The series of amazing sepia images were captured by a Harland and Wolff employee as the ‘unsinkable’ ship moved slowly down the slipway and into the sea on May 31, 1911.
Although snapped more than 103 years ago, the photographs have a remarkable quality and have never been seen in public, until now.
Eerily, the words ‘Going’, ‘going’, ‘gone’ were written as captions beneath the sequence of pictures which ended up in a family photograph album.
The album contains 116 black and white images taken by John W Kempster when he was a director and senior engineer at Harland and Wolff at the time of the construction of Titanic and her sister ship the Olympic. They include the unpublished pictures of Titanic and the Olympic during their launch and departure from Belfast and have now gone on display at the Ulster Folk and Transport Museum.
The album contains 13 photographs from Titanic’s launch on May 31, 1911 when her prow kissed sea water for the first time.
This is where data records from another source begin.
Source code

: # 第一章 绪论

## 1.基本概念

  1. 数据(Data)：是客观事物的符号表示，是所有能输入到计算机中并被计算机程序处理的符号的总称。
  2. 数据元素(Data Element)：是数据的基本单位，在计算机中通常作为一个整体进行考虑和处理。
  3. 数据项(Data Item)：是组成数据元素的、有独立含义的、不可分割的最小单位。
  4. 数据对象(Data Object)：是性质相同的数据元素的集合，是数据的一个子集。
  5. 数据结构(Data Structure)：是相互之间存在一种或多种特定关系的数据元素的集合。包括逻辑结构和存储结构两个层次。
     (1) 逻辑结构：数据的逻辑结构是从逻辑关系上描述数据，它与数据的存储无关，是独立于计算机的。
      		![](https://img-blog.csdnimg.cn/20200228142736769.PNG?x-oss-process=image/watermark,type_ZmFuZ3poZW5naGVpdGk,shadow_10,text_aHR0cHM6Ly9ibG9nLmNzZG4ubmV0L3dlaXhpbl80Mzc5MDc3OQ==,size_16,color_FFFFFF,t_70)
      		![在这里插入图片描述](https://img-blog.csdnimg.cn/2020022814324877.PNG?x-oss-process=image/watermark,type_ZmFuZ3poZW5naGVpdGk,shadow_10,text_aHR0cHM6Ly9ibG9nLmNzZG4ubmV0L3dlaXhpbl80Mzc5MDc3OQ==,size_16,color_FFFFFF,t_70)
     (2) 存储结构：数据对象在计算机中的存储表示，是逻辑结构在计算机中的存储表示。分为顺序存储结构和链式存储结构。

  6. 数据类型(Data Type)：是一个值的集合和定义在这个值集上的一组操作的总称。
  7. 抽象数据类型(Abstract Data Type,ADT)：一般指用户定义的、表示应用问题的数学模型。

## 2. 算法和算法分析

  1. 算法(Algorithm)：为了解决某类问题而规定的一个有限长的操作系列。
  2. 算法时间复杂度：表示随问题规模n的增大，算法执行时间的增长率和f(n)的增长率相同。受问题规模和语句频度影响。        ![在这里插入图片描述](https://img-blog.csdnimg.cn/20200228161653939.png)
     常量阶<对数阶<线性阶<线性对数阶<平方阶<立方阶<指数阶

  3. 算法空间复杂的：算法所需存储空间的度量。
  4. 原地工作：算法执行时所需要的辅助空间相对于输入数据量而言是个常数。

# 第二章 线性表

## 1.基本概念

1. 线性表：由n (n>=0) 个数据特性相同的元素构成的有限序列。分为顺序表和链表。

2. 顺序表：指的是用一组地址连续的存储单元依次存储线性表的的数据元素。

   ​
They include Lord Pirrie, the Harland and Wolff chairman, returning from inspecting the hydraulic rams and the doomed liner descending the slipway into the water, pursued by thousands of excited spectators. The sequence captures the unique high spirits of the occasion.
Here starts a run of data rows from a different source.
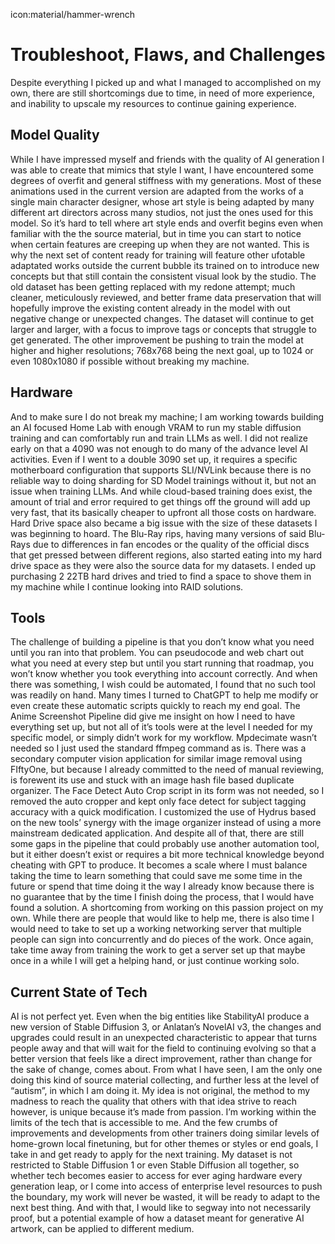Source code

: icon:material/hammer-wrench
# Troubleshoot, Flaws, and Challenges

Despite everything I picked up and what I managed to accomplished on my own, there are still shortcomings due to time, in need of more experience, and inability to upscale my resources to continue gaining experience. 

## Model Quality
While I have impressed myself and friends with the quality of AI generation I was able to create that mimics that style I want, I have encountered some degrees of overfit and general stiffness with my generations. Most of these animations used in the current version are adapted from the works of a single main character designer, whose art style is being adapted by many different art directors across many studios, not just the ones used for this model. So it’s hard to tell where art style ends and overfit begins even when familiar with the the source material, but in time you can start to notice when certain features are creeping up when they are not wanted. This is why the next set of content ready for training will feature other ufotable adaptated works outside the current bubble its trained on to introduce new concepts but that still contain the consistent visual look by the studio. 
The old dataset has been getting replaced with my redone attempt; much cleaner, meticulously reviewed, and better frame data preservation that will hopefully improve the existing content already in the model with out negative change or unexpected changes. The dataset will continue to get larger and larger, with a focus to improve tags or concepts that struggle to get generated. The other improvement be pushing to train the model at higher and higher resolutions; 768x768 being the next goal, up to 1024 or even 1080x1080 if possible without breaking my machine. 

## Hardware
And to make sure I do not break my machine; I am working towards building an AI focused Home Lab with enough VRAM to run my stable diffusion training and can comfortably run and train LLMs as well. I did not realize early on that a 4090 was not enough to do many of the advance level AI activities. Even if I went to a double 3090 set up, it requires a specific motherboard configuration that supports SLI/NVLink because there is no reliable way to doing sharding for SD Model trainings without it, but not an issue when training LLMs. And while cloud-based training does exist, the amount of trial and error required to get things off the ground will add up very fast, that its basically cheaper to upfront all those costs on hardware.
Hard Drive space also became a big issue with the size of these datasets I was beginning to hoard. The Blu-Ray rips, having many versions of said Blu-Rays due to differences in fan encodes or the quality of the official discs that get pressed between different regions, also started eating into my hard drive space as they were also the source data for my datasets. I ended up purchasing 2 22TB hard drives and tried to find a space to shove them in my machine while I continue looking into RAID solutions.

## Tools
The challenge of building a pipeline is that you don’t know what you need until you ran into that problem. You can pseudocode and web chart out what you need at every step but until you start running that roadmap, you won’t know whether you took everything into account correctly. And when there was something, I wish could be automated, I found that no such tool was readily on hand. Many times I turned to ChatGPT to help me modify or even create these automatic scripts quickly to reach my end goal.
The Anime Screenshot Pipeline did give me insight on how I need to have everything set up, but not all of it’s tools were at the level I needed for my specific model, or simply didn’t work for my workflow. Mpdecimate wasn’t needed so I just used the standard ffmpeg command as is. There was a secondary computer vision application for similar image removal using FIftyOne, but because I already committed to the need of manual reviewing, is forewent its use and stuck with an image hash file based duplicate organizer. The Face Detect Auto Crop script in its form was not needed, so I removed the auto cropper and kept only face detect for subject tagging accuracy with a quick modification. I customized the use of Hydrus based on the new tools’ synergy with the image organizer instead of using a more mainstream dedicated application. 
And despite all of that, there are still some gaps in the pipeline that could probably use another automation tool, but it either doesn’t exist or requires a bit more technical knowledge beyond cheating with GPT to produce. It becomes a scale where I must balance taking the time to learn something that could save me some time in the future or spend that time doing it the way I already know because there is no guarantee that by the time I finish doing the process, that I would have found a solution. A shortcoming from working on this passion project on my own. 
While there are people that would like to help me, there is also time I would need to take to set up a working networking server that multiple people can sign into concurrently and do pieces of the work. Once again, take time away from training the work to get a server set up that maybe once in a while I will get a helping hand, or just continue working solo.

## Current State of Tech

AI is not perfect yet. Even when the big entities like StabilityAI produce a new version of Stable Diffusion 3, or Anlatan’s NovelAI v3, the changes and upgrades could result in an unexpected characteristic to appear that turns people away and that will wait for the field to continuing evolving so that a better version that feels like a direct improvement, rather than change for the sake of change, comes about. 
From what I have seen, I am the only one doing this kind of source material collecting, and further less at the level of “autism”, in which I am doing it. My idea is not original, the method to my madness to reach the quality that others with that idea strive to reach however, is unique because it’s made from passion. 
I’m working within the limits of the tech that is accessible to me. And the few crumbs of improvements and developments from other trainers doing similar levels of home-grown local finetuning, but for other themes or styles or end goals, I take in and get ready to apply for the next training. 
My dataset is not restricted to Stable Diffusion 1 or even Stable Diffusion all together, so whether tech becomes easier to access for ever aging hardware every generation leap, or I come into access of enterprise level resources to push the boundary, my work will never be wasted, it will be ready to adapt to the next best thing. And with that, I would like to segway into not necessarily proof, but a potential example of how a dataset meant for generative AI artwork, can be applied to different medium.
Mr Kempster was master of ceremonies on the day of Titanic’s launch, hosting a lunch at Belfast’s Grand Central Hotel for yard officials and dignitaries.
The departure of Olympic and Titanic from Belfast Lough in 1912 was also photographed by Mr Kempster. Indeed, the Kempster family was on-board the Olympic, then the world’s largest liner, for its maiden voyage to the United States in June 1911. Many of the photographs he took give a glimpse of how passengers wiled away the days.
William Blair, head of human history, National Museums Northern Ireland, said: “Part of our fascination with the Titanic is the era – it’s like Downton Abbey at sea.
“These photographs are very evocative in that regard because they extend that social context around Titanic to take in the lifestyle of a shipyard director at the time.”
This is the most complete album of the Titanic in Belfast in existence, according to Andrew Aldridge of Aldridge Auction House
The album, owned by private collector Steve Raffield, is on loan to the museum until next summer.
Thousands of ticket-holding spectators gathered along the shores of Belfast Lough for the launch of Titanic on May 31, 1911. The public jostled for a view wherever they could find one, while dignitaries and Harland & Wolff employees watched from stands in the shipyard.
Lord Pirrie made an inspection before giving the signal to launch, shortly after noon. In 62 seconds, Titanic was released down the greased slipway and into the water. Over the next 10 months she received her engines and fittings, transforming her into the ship that would depart Belfast on its maiden voyage.
Titanic was initially the over-shadowed “middle sister” of the three Olympic-class ships commissioned by the White Star Line from Harland & Wolff, according to William Blair, head of human history at National Museums Northern Ireland.
Ironically, it was the Olympic that originally had its own commemorative brochure and captured public interest, being eight months ahead of its sibling. When Titanic entered service, she over took the Olympic as the world’s largest liner at that time. Of the three ships – including the Britannic – only the Olympic managed to avoid tragedy and was retired after long service. The Britannic was sunk by a underwater mine off a Greek island in November 1916, killing 30 people.